Personal information
- Born: 19 November 1948 Gorizia, Italy
- Died: 21 January 2011 (aged 62) Gorizia, Italy
- Nationality: Italian
- Listed height: 6 ft 2.75 in (1.90 m)
- Listed weight: 195 lb (88 kg)

Career information
- Playing career: 1967–1990
- Position: Shooting guard

Career history
- 1967–1977: Olimpia Milano
- 1977–1983: Auxilium Torino
- 1983–1987: Reggiana
- 1987–1989: Scaligera Verona
- 1989–1990: Mens Sana Siena

Career highlights
- 3× FIBA Saporta Cup champion (1971, 1972, 1976); FIBA Saporta Cup Finals Top Scorer (1976); Italian League champion (1972); Italian Cup winner (1972); Italian Basketball Hall of Fame (2009);

= Giuseppe Brumatti =

Italian basketball player (1948–2011)

Giuseppe "Pino" Brumatti (19 November 1948 – 21 January 2011) was an Italian professional basketball player.
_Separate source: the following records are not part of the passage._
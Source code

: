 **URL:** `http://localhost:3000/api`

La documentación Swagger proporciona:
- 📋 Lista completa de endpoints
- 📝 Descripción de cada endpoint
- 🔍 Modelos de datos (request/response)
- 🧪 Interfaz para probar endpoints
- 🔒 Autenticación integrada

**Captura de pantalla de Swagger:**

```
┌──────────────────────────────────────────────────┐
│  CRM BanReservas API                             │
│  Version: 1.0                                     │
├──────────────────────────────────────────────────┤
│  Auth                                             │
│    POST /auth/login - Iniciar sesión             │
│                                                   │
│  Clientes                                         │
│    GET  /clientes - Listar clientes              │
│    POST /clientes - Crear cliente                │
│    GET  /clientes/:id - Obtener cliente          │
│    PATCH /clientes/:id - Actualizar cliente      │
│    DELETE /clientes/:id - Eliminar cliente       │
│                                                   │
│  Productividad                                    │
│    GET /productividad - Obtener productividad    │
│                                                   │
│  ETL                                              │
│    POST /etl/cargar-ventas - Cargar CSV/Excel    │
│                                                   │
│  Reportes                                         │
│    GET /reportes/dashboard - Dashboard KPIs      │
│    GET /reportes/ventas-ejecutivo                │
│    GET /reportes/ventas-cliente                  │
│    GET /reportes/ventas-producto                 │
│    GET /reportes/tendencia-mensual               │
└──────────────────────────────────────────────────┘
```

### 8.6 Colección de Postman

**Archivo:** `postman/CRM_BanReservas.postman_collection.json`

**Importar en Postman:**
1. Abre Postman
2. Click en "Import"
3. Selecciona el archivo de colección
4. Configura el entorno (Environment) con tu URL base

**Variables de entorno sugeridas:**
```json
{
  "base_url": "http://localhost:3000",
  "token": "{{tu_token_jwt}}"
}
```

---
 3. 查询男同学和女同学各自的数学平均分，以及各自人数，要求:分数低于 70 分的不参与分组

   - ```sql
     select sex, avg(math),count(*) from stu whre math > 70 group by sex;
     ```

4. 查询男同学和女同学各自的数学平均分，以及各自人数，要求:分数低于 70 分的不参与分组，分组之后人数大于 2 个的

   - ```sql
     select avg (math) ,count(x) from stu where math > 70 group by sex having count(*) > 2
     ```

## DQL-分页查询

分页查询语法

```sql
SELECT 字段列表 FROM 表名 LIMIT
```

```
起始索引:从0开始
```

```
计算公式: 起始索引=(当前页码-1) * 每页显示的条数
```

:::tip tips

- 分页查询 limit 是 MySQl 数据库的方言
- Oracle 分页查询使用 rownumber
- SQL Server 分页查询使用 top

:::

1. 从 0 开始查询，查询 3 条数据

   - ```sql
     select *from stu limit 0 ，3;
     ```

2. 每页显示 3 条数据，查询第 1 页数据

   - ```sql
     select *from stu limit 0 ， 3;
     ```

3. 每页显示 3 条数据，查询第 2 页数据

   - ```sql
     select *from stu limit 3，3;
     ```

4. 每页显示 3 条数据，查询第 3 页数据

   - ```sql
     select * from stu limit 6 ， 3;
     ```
In 2009, he was inducted into the Italian Basketball Hall of Fame.

==Professional career==
During his club career, Brumatti was the FIBA Saporta Cup Finals Top Scorer, in 1976.

==Italian national team==
As a member of the senior Italian national basketball team, Brumatti competed at the 1972 Summer Olympics, and at the 1976 Summer Olympics, and finished in fourth and fifth place, respectively.